**WHAT THE TASK ASKS:**
Please copy out each line of the entries in which "appropriate" appears.

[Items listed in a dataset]
------------
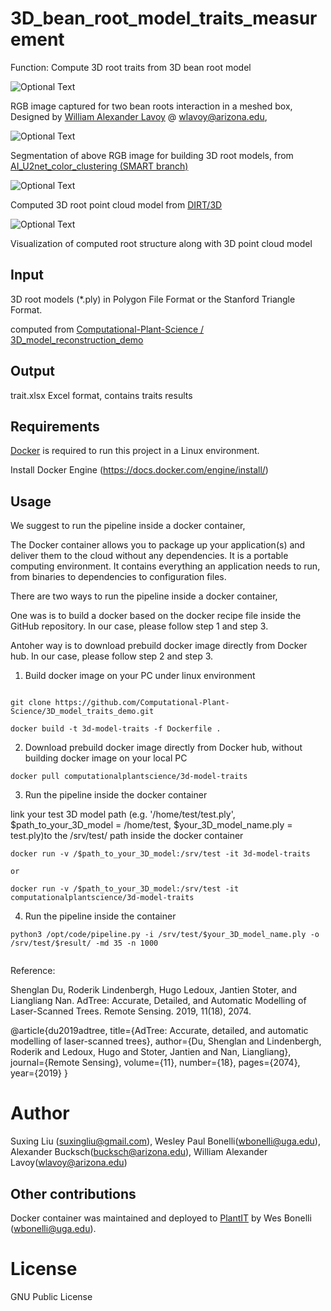 # 3D_bean_root_model_traits_measurement

Function: Compute 3D root traits from 3D bean root model 





![Optional Text](../main/media/bean_image.png)

RGB image captured for two bean roots interaction in a meshed box, Designed by [William Alexander Lavoy](https://www.linkedin.com/in/william-lavoy-547775188/) @ wlavoy@arizona.edu, 


![Optional Text](../main/media/bena_image_masked.png)

Segmentation of above RGB image for building 3D root models, from [AI_U2net_color_clustering (SMART branch)](https://github.com/Computational-Plant-Science/AI_U2net_color_clustering)


![Optional Text](../main/media/bean_model.gif)

Computed 3D root point cloud model from [DIRT/3D](https://github.com/Computational-Plant-Science/3D_model_reconstruction_demo)


![Optional Text](../main/media/bean_structure.gif)

Visualization of computed root structure along with 3D point cloud model





## Input


3D root models (*.ply) in Polygon File Format or the Stanford Triangle Format. 

computed from [Computational-Plant-Science / 3D_model_reconstruction_demo](https://github.com/Computational-Plant-Science/3D_model_reconstruction_demo)


## Output

trait.xlsx   Excel format, contains traits results




## Requirements

[Docker](https://www.docker.com/) is required to run this project in a Linux environment.

Install Docker Engine (https://docs.docker.com/engine/install/)



## Usage


We suggest to run the pipeline inside a docker container, 

The Docker container allows you to package up your application(s) and deliver them to the cloud without any dependencies. It is a portable computing environment. It contains everything an application needs to run, from binaries to dependencies to configuration files.


There are two ways to run the pipeline inside a docker container, 

One was is to build a docker based on the docker recipe file inside the GitHub repository. In our case, please follow step 1 and step 3. 

Antoher way is to download prebuild docker image directly from Docker hub. In our case, please follow step 2 and step 3. 


1. Build docker image on your PC under linux environment
```shell

git clone https://github.com/Computational-Plant-Science/3D_model_traits_demo.git

docker build -t 3d-model-traits -f Dockerfile .
```
2. Download prebuild docker image directly from Docker hub, without building docker image on your local PC 
```shell
docker pull computationalplantscience/3d-model-traits
```
3. Run the pipeline inside the docker container 

link your test 3D model path (e.g. '/home/test/test.ply', $path_to_your_3D_model = /home/test, $your_3D_model_name.ply = test.ply)to the /srv/test/ path inside the docker container
 ```shell
docker run -v /$path_to_your_3D_model:/srv/test -it 3d-model-traits

or 

docker run -v /$path_to_your_3D_model:/srv/test -it computationalplantscience/3d-model-traits

```

4. Run the pipeline inside the container
```shell
python3 /opt/code/pipeline.py -i /srv/test/$your_3D_model_name.ply -o /srv/test/$result/ -md 35 -n 1000


```
  

Reference:

Shenglan Du, Roderik Lindenbergh, Hugo Ledoux, Jantien Stoter, and Liangliang Nan.
AdTree: Accurate, Detailed, and Automatic Modelling of Laser-Scanned Trees.
Remote Sensing. 2019, 11(18), 2074.

@article{du2019adtree,
  title={AdTree: Accurate, detailed, and automatic modelling of laser-scanned trees},
  author={Du, Shenglan and Lindenbergh, Roderik and Ledoux, Hugo and Stoter, Jantien and Nan, Liangliang},
  journal={Remote Sensing},
  volume={11},
  number={18},
  pages={2074},
  year={2019}
}


# Author
Suxing Liu (suxingliu@gmail.com), Wesley Paul Bonelli(wbonelli@uga.edu), Alexander Bucksch(bucksch@arizona.edu), William Alexander Lavoy(wlavoy@arizona.edu)


## Other contributions

Docker container was maintained and deployed to [PlantIT](https://portnoy.cyverse.org) by Wes Bonelli (wbonelli@uga.edu).


# License
GNU Public License


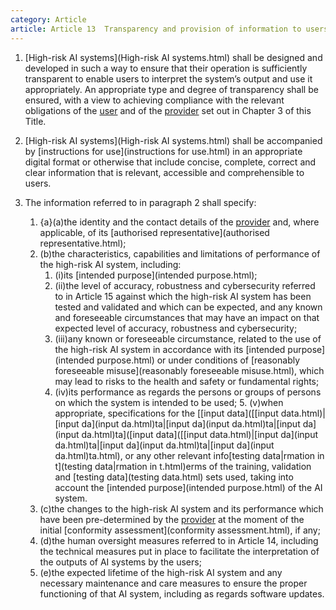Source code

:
 ```yaml
---
category: Article
article: Article 13  Transparency and provision of information to users.md
---
```


1. [High-risk AI systems](High-risk AI systems.html) shall be designed and developed in such a way to ensure that their operation is sufficiently transparent to enable users to interpret the system’s output and use it appropriately. An appropriate type and degree of transparency shall be ensured, with a view to achieving compliance with the relevant obligations of the [user](user.html) and of the [provider](provider.html) set out in Chapter 3 of this Title.

2. [High-risk AI systems](High-risk AI systems.html) shall be accompanied by [instructions for use](instructions for use.html) in an appropriate digital format or otherwise that include concise, complete, correct and clear information that is relevant, accessible and comprehensible to users.

3. The information referred to in paragraph 2 shall specify:

	1. {a}(a)the identity and the contact details of the [provider](provider.html) and, where applicable, of its [authorised representative](authorised representative.html);
	2. (b)the characteristics, capabilities and limitations of performance of the high-risk AI system, including:
		1. (i)its [intended purpose](intended purpose.html);
		2. (ii)the level of accuracy, robustness and cybersecurity referred to in Article 15 against which the high-risk AI system has been tested and validated and which can be expected, and any known and foreseeable circumstances that may have an impact on that expected level of accuracy, robustness and cybersecurity;
		3. (iii)any known or foreseeable circumstance, related to the use of the high-risk AI system in accordance with its [intended purpose](intended purpose.html) or under conditions of [reasonably foreseeable misuse](reasonably foreseeable misuse.html), which may lead to risks to the health and safety or fundamental rights;
		4. (iv)its performance as regards the persons or groups of persons on which the system is intended to be used;		5. (v)when appropriate, specifications for the [[input data]([[input data.html)|[input da](input da.html)ta|[input da](input da.html)ta|[input da](input da.html)ta]([input data]([[input data.html)|[input da](input da.html)ta|[input da](input da.html)ta|[input da](input da.html)ta.html), or any other relevant info[testing data|rmation in t](testing data|rmation in t.html)erms of the training, validation and [testing data](testing data.html) sets used, taking into account the [intended purpose](intended purpose.html) of the AI system.
	3. (c)the changes to the high-risk AI system and its performance which have been pre-determined by the [provider](provider.html) at the moment of the initial [conformity assessment](conformity assessment.html), if any; 
	4. (d)the human oversight measures referred to in Article 14, including the technical measures put in place to facilitate the interpretation of the outputs of AI systems by the users;
	5. (e)the expected lifetime of the high-risk AI system and any necessary maintenance and care measures to ensure the proper functioning of that AI system, including as regards software updates.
------------
**RESULT BELOW:**
1. [High-risk AI systems](High-risk AI systems.html) shall be designed and developed in such a way to ensure that their operation is sufficiently transparent to enable users to interpret the system’s output and use it appropriately. An appropriate type and degree of transparency shall be ensured, with a view to achieving compliance with the relevant obligations of the [user](user.html) and of the [provider](provider.html) set out in Chapter 3 of this Title.
2. [High-risk AI systems](High-risk AI systems.html) shall be accompanied by [instructions for use](instructions for use.html) in an appropriate digital format or otherwise that include concise, complete, correct and clear information that is relevant, accessible and comprehensible to users.
		4. (iv)its performance as regards the persons or groups of persons on which the system is intended to be used;		5. (v)when appropriate, specifications for the [[input data]([[input data.html)|[input da](input da.html)ta|[input da](input da.html)ta|[input da](input da.html)ta]([input data]([[input data.html)|[input da](input da.html)ta|[input da](input da.html)ta|[input da](input da.html)ta.html), or any other relevant info[testing data|rmation in t](testing data|rmation in t.html)erms of the training, validation and [testing data](testing data.html) sets used, taking into account the [intended purpose](intended purpose.html) of the AI system.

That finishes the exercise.